Mysql – Can MySQL reasonably perform queries on billions of rows

database-designMySQLperformance

I am planning on storing scans from a mass spectrometer in a MySQL database and
would like to know whether storing and analyzing this amount of data is remotely
feasible. I know performance varies wildly depending on the environment, but I'm
looking for the rough order of magnitude: will queries take 5 days or 5
milliseconds?

Input format

Each input file contains a single run of the spectrometer; each run is comprised
of a set of scans, and each scan has an ordered array of datapoints. There is a
bit of metadata, but the majority of the file is comprised of arrays 32- or
64-bit ints or floats.

Host system

|----------------+-------------------------------|
| OS             | Windows 2008 64-bit           |
| MySQL version  | 5.5.24 (x86_64)               |
| CPU            | 2x Xeon E5420 (8 cores total) |
| RAM            | 8GB                           |
| SSD filesystem | 500 GiB                       |
| HDD RAID       | 12 TiB                        |
|----------------+-------------------------------|

There are some other services running on the server using negligible processor
time.

File statistics

|------------------+--------------|
| number of files  | ~16,000      |
| total size       | 1.3 TiB      |
| min size         | 0 bytes      |
| max size         | 12 GiB       |
| mean             | 800 MiB      |
| median           | 500 MiB      |
| total datapoints | ~200 billion |
|------------------+--------------|

The total number of datapoints is a very rough estimate.

Proposed schema

I'm planning on doing things "right" (i.e. normalizing the data like crazy) and
so would have a runs table, a spectra table with a foreign key to runs,
and a datapoints table with a foreign key to spectra.

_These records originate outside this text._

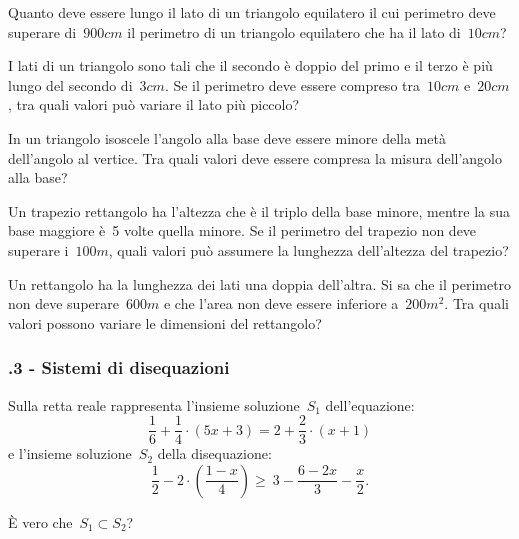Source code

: \begin{multicols}{2}
 \begin{esercizio}[\Ast]
 \label{ese:21.28}
 Quanto deve essere lungo il lato di un triangolo equilatero il cui
perimetro deve superare di~$900\unit{cm}$ il perimetro di un triangolo
equilatero che ha il lato di~$10\unit{cm}$?
 \end{esercizio}

 \begin{esercizio}[\Ast]
 \label{ese:21.29}
 I lati di un triangolo sono tali che il secondo è doppio del primo e
il terzo è più lungo del secondo di~$3\unit{cm}$. Se il perimetro deve
essere compreso tra~$10\unit{cm}$ e~$20\unit{cm}$, tra quali valori può variare il lato
più piccolo?
 \end{esercizio}

 \begin{esercizio}[\Ast]
 \label{ese:21.30}
 In un triangolo isoscele l'angolo
alla base deve essere minore della metà dell'angolo
al vertice. Tra quali valori deve essere compresa la misura
dell'angolo alla base?
 \end{esercizio}

 \begin{esercizio}[\Ast]
 \label{ese:21.31}
 Un trapezio rettangolo ha l'altezza che è il triplo
della base minore, mentre la sua base maggiore è~5 volte quella minore.
Se il perimetro del trapezio non deve superare i~$100\unit{m}$, quali valori
può assumere la lunghezza dell'altezza del
trapezio?
 \end{esercizio}

 \begin{esercizio}[\Ast]
 \label{ese:21.32}
 Un rettangolo ha la lunghezza dei lati una doppia dell'altra.
Si sa che il perimetro non deve superare~$600\unit{m}$ e che
l'area non deve essere inferiore a~$200\unit{m^2}$. Tra quali
valori possono variare le dimensioni del rettangolo?
 \end{esercizio}
\end{multicols}

 \subsubsection*{\thechapter.3 - Sistemi di disequazioni}

\begin{esercizio}
 \label{ese:21.33}
Sulla retta reale rappresenta l'insieme soluzione~$S_{1}$
dell'equazione:
\[\frac{1}{6}+\frac{1}{4}\cdot (5x+3)=2+\frac{2}{3}\cdot (x+1)\]
e l'insieme soluzione~$S_{2}$ della disequazione:
\[\frac{1}{2}-2\cdot\left(\frac{1-x}{4}\right)\ge~3-\frac{6-2x}{3}-\frac{x}{2}.\]

È vero che~$S_{1}\subset S_{2}$?
\end{esercizio}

The 200 Billion datapoint question

I am going to be analyzing across multiple spectra and possibly even multiple
runs, resulting in queries which could touch millions of rows. Assuming I index
everything properly (which is a topic for another question) and am not trying to
shuffle hundreds of MiB across the network, is it remotely plausible for MySQL
to handle this?

Additional info

The scan data will be coming from files in the XML-based
mzML format. The meat of this format is in the
<binaryDataArrayList> elements where the data is stored. Each scan produces >=
2 <binaryDataArray> elements which, taken together, form a 2-dimensional (or
more) array of the form [[123.456, 234.567, ...], ...].

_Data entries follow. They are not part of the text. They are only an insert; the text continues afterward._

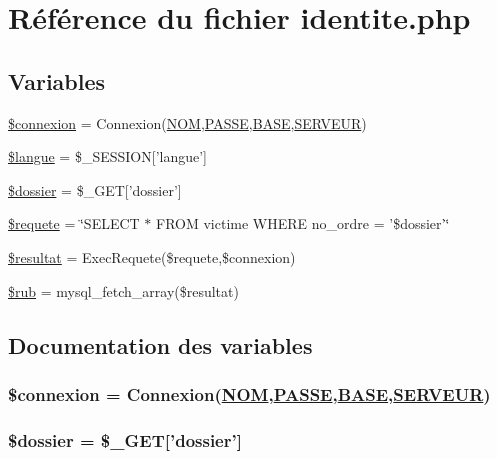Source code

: \hypertarget{identite_8php}{
\section{R\'{e}f\'{e}rence du fichier identite.php}
\label{identite_8php}
}
\subsection*{Variables}
\begin{CompactItemize}
\item 
\hyperlink{identite_8php_a0}{\$connexion} = Connexion(\hyperlink{pma__connect_8php_a0}{NOM},\hyperlink{pma__connect_8php_a1}{PASSE},\hyperlink{pma__connect_8php_a3}{BASE},\hyperlink{pma__connect_8php_a2}{SERVEUR})
\item 
\hyperlink{identite_8php_a1}{\$langue} = \$\_\-SESSION\mbox{[}'langue'\mbox{]}
\item 
\hyperlink{identite_8php_a2}{\$dossier} = \$\_\-GET\mbox{[}'dossier'\mbox{]}
\item 
\hyperlink{identite_8php_a3}{\$requete} = \char`\"{}SELECT $\ast$ FROM victime WHERE no\_\-ordre = '\$dossier'\char`\"{}
\item 
\hyperlink{identite_8php_a4}{\$resultat} = Exec\-Requete(\$requete,\$connexion)
\item 
\hyperlink{identite_8php_a5}{\$rub} = mysql\_\-fetch\_\-array(\$resultat)
\end{CompactItemize}


\subsection{Documentation des variables}
\hypertarget{identite_8php_a0}{
\subsubsection[\$connexion]{\setlength{\rightskip}{0pt plus 5cm}\$connexion = Connexion(\hyperlink{pma__connect_8php_a0}{NOM},\hyperlink{pma__connect_8php_a1}{PASSE},\hyperlink{pma__connect_8php_a3}{BASE},\hyperlink{pma__connect_8php_a2}{SERVEUR})}}
\label{identite_8php_a0}


\hypertarget{identite_8php_a2}{
\subsubsection[\$dossier]{\setlength{\rightskip}{0pt plus 5cm}\$dossier = \$\_\-GET\mbox{[}'dossier'\mbox{]}}}
\label{identite_8php_a2}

These data are write-once, so update performance and transaction safety are not
concerns.

My naïve plan for a database schema is:

runs table

| column name | type        |
|-------------+-------------|
| id          | PRIMARY KEY |
| start_time  | TIMESTAMP   |
| name        | VARCHAR     |
|-------------+-------------|

spectra table

| column name    | type        |
|----------------+-------------|
| id             | PRIMARY KEY |
| name           | VARCHAR     |
| index          | INT         |
| spectrum_type  | INT         |
| representation | INT         |
| run_id         | FOREIGN KEY |
|----------------+-------------|

datapoints table

| column name | type        |
|-------------+-------------|
| id          | PRIMARY KEY |
| spectrum_id | FOREIGN KEY |
| mz          | DOUBLE      |
| num_counts  | DOUBLE      |
| index       | INT         |
|-------------+-------------|

Is this reasonable?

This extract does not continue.